Brasileiro sempre foi bom de piada – e, portanto, de meme. Há muitos, impagáveis. Um que mostra o Chapolim Colorado, com sua expressão característica, dizendo que os americanos têm “Ipod, Imac, Iphone, IBM...” enquanto os brasileiros têm “IPTU, IPVA, ICMS, ISS...” é muito bom. Dilma Rousseff, numa paródia de Arnold Schwarzenegger, repaginada como A Exterminadora do Futuro, é hilária. O melhor dos últimos tempos, na minha opinião, mostra o deputado federal afastado, Eduardo Cunha, dizendo que diante de uma derrota na Câmara, iria fazer sucessivas votações – até vencer. Impagável!
 
A origem da Primeira Guerra Memeal está numa brincadeira de 2015. Um brasileiro espirituoso resolveu usar o twitter para brincar com versões irônicas de traduções de expressões em inglês. Era uma versão turbinada daquela brincadeira que muito brasileiro costuma fazer quando “ensina” algumas palavras a um incauto estrangeiro. E assim, o pobre diabo acha que está arrasando, mas só o que “aprendeu” a falar é “bunda”, “caca”, “Timão”. E lá vem o infeliz, para risada geral. “Oi, gente. Bunda dia!. Tudo Timão com vocês?” 
 
Na versão twitter, batizada de “In brazilian potuguese you don’t say...” (Em português você não diz...), surgiram coisas muito engraçadas. “Em português você não diz Eu te Amo.

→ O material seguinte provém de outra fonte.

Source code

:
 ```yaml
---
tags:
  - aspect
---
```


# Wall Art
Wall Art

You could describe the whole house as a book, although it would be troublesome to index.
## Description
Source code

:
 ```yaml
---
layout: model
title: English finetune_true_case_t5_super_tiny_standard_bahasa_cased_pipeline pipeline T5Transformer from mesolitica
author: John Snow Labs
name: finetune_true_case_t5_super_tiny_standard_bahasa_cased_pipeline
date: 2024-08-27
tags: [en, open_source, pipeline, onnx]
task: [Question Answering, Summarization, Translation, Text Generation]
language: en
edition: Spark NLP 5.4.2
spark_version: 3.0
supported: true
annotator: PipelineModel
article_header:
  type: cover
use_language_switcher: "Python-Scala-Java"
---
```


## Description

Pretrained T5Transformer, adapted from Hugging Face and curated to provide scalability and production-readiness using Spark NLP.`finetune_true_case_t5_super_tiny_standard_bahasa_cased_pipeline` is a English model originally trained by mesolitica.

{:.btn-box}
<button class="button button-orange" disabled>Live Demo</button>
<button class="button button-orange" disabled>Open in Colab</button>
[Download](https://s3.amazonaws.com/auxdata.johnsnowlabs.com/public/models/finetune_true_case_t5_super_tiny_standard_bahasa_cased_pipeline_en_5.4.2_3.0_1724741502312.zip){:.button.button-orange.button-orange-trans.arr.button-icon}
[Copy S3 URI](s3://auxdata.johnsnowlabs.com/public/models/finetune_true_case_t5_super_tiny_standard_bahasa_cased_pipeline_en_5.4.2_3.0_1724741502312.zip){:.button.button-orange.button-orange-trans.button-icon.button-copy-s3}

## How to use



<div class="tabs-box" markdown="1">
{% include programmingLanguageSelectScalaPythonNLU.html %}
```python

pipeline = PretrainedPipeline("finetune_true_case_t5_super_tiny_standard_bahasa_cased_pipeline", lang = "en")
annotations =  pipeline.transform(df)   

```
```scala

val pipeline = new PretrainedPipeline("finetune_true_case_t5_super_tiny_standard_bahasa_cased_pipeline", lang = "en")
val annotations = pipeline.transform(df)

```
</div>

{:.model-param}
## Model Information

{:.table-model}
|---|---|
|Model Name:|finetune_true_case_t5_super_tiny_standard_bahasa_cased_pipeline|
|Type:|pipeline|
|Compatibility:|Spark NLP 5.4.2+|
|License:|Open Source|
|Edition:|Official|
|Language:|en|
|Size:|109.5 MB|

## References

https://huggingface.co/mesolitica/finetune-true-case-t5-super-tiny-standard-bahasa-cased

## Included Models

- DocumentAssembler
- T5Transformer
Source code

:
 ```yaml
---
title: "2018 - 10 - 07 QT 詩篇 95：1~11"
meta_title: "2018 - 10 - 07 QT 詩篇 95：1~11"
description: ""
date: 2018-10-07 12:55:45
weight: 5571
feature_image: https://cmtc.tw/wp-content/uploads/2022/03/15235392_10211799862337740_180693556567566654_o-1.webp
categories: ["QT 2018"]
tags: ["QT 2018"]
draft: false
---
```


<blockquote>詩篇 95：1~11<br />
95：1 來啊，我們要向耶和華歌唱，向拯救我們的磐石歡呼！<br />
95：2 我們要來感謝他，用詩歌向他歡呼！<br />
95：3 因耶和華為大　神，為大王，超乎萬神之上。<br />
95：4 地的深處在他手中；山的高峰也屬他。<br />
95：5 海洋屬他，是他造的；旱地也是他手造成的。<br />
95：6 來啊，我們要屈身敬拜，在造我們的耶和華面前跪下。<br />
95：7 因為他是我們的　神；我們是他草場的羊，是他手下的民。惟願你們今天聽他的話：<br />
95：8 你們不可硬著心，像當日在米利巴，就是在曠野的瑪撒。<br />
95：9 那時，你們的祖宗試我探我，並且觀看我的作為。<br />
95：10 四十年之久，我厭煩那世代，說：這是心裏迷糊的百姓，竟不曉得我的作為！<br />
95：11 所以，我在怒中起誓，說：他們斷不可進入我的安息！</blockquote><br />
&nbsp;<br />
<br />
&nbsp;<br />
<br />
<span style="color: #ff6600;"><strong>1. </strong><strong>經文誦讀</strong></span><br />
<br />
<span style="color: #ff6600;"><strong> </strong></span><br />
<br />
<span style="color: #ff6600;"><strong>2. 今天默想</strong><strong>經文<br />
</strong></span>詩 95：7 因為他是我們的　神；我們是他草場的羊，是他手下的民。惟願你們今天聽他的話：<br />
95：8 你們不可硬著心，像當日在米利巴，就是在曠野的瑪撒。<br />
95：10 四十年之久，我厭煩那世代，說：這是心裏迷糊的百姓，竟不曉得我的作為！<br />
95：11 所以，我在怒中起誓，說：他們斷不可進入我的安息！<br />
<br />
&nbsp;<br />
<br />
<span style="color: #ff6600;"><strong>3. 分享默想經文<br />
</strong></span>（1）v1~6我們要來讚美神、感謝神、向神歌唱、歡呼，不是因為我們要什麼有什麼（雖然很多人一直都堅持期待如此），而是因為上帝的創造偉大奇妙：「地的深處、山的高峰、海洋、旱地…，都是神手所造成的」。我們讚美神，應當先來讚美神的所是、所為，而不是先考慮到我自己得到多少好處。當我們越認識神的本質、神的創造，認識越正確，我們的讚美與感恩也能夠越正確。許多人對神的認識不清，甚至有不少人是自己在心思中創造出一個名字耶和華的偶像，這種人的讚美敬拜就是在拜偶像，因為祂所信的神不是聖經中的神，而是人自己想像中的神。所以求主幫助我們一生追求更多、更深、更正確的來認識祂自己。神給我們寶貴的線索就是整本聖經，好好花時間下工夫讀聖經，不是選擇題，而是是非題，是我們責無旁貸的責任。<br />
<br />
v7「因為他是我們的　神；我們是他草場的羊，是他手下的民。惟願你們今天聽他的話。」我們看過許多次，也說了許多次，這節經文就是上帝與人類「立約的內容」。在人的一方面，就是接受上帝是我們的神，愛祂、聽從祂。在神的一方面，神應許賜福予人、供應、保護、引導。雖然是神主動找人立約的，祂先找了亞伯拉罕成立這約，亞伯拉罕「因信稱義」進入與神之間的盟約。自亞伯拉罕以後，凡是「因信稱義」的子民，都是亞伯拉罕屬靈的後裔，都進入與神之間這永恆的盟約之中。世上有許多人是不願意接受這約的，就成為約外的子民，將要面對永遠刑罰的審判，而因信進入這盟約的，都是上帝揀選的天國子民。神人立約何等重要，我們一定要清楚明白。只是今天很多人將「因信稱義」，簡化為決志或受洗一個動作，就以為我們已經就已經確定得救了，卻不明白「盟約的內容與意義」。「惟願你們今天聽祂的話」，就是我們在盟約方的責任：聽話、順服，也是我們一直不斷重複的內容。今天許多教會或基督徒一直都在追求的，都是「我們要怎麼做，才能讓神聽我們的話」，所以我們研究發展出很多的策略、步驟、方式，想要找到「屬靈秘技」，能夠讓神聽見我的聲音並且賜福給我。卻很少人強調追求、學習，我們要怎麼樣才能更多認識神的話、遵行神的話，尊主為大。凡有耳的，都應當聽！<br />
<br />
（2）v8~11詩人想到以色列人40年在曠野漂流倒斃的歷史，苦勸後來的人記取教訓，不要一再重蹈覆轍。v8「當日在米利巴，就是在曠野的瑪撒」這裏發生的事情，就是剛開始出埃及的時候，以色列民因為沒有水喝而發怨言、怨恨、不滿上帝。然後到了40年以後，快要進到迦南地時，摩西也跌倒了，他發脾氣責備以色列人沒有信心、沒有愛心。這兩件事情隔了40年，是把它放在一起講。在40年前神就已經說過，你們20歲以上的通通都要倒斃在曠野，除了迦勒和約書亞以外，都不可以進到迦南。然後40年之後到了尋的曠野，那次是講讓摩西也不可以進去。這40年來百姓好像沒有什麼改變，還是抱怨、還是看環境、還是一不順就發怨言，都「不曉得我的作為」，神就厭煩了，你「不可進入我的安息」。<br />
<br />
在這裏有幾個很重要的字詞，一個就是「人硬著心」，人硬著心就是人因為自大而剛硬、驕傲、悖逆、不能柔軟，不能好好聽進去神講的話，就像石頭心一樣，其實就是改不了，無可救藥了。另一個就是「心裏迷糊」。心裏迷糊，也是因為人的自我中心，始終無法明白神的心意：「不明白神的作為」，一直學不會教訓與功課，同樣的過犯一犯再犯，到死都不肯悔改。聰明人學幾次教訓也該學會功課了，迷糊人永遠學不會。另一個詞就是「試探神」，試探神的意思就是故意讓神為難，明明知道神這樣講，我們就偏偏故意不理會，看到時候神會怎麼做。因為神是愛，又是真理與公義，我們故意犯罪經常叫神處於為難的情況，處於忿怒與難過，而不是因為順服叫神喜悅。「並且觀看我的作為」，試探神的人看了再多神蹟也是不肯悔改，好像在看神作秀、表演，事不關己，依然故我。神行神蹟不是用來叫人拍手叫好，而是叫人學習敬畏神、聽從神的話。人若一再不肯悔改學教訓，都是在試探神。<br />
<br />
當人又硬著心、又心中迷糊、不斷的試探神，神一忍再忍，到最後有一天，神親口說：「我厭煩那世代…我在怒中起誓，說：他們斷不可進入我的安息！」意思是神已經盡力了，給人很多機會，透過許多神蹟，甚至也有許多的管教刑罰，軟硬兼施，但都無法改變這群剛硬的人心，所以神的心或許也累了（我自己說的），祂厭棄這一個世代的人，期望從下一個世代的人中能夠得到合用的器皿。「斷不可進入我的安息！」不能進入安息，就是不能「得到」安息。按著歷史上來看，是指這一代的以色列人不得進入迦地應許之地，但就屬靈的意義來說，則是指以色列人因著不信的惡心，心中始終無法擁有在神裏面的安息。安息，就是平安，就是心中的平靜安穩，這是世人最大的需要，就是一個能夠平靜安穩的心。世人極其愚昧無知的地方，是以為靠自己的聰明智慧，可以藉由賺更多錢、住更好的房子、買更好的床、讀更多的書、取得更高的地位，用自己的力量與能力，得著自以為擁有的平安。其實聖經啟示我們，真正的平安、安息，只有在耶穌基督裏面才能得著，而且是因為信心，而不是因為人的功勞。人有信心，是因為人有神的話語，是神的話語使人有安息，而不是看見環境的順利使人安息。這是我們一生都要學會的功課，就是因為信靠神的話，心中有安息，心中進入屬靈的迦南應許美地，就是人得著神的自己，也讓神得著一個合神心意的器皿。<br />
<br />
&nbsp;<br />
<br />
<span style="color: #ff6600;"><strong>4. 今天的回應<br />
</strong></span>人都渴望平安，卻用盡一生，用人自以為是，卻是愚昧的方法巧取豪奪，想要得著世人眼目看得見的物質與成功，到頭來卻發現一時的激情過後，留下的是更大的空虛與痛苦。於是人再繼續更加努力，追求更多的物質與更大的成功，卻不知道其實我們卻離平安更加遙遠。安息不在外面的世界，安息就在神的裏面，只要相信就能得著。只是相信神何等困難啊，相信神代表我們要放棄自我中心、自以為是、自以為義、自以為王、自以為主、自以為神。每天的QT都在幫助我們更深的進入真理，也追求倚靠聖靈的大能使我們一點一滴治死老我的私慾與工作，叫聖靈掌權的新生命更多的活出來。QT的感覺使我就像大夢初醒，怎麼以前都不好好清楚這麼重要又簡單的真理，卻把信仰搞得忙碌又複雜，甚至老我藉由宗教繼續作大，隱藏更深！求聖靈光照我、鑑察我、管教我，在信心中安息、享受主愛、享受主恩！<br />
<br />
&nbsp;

Diga te pago um salgado, que significa amor infinito e eu acho lindo”, brincava um certo @rodrigoplss no carnaval do ano passado. Centenas de outros viriam, como este atribuído a @barba_gato: “Em português eles não dizem Como vai você?, eles dizem Fala Jão é nóis que avoa e eu acho lindo”.
 
Na semana passada, alguém resolveu reeditar em Portugal a brincadeira surgida aqui, usando expressões típicas da antiga metrópole. Pronto. Bastou para que os brasileiros se sentissem “usurpados”, acusassem  Portugal de “roubo” e começassem a criar memes em série dos portugueses. Que, obviamente, reagiram. Começava, então, a Primeira Guerra Memeal, com milhares de postagens de parte a parte – e, claro, com milhões de curtidas e compartilhamentos. Foi muito engraçado. Pelo menos, para a maioria.
 
Alguns portugueses não gostaram muito – especialmente, o criador da brincadeira por lá. Revoltado, depois de reclamar de Portugal estar sendo “atacado” como “nação”, o sujeito fez um post mal-educado na manhã de terça. “Em Portugal, não temos um país cheio de favelas”. Depois, apagou o post. E a conta. Apelou – e perdeu. Os brasileiros, felizes, se declararam “vencedores”. Dois dias depois, uma nova “disputa” começou. Desta vez, Portugal ganhou reforço da Argentina. Ambos, fazendo piadas sobre o Brasil. Imagine como tem sido a reação brasileira diante dos “inimigos”. Haja meme.
 
A Primeira Guerra Memeal foi mais um instante em que os brasileiros mostraram sua inesgotável capacidade de rir de si mesmos. Tudo, absolutamente tudo, termina em piada por aqui. Rimos dos políticos, dos artistas, dos esportistas, das nossas manias, dos muitos fracassos que acumulamos. Rimos dos outros também, mas sobretudo porque conseguimos rir de nós mesmos. Mesmo em momentos agudos, como nos protestos contra o governo. Apesar de ruidosas e impactantes, nossas manifestações são alegres, coloridas, bem-humoradas – com exceções, obviamente, mas que não contaminam a atmosfera geral. Há o “pato da Fiesp”, Lula vestido de presidiário, a Dilmeca cobra. O japonês da federal virou samba. Os delatores, máscaras de Carnaval. Propina de milhões era chamada de “pixuleco”, que já virou sinônimo de dinheiro. Bin Laden por aqui é nome de funkeiro. É uma virtude imensa, que nos mantém de pé e nos faz seguir em frente, por maiores que sejam as decepções, os obstáculos ou as dificuldades.  Mesmo porque, no país da piada pronta, rir é o que nos resta.
 
Em tempo: descobriu-se nesta última semana que o Brasil gasta R$ 5 bilhões anuais apenas em taxas e contribuições para participar de alguns organismos internacionais absolutamente irrelevantes, especialmente para um país na bancarrota. Entre eles, o Acordo Internacional de Conservação de Albatrozes e Petréis e a Comissão Internacional da Pimenta do Reino. Não, não é piada. É a mais absoluta verdade. Tem como não gargalhar?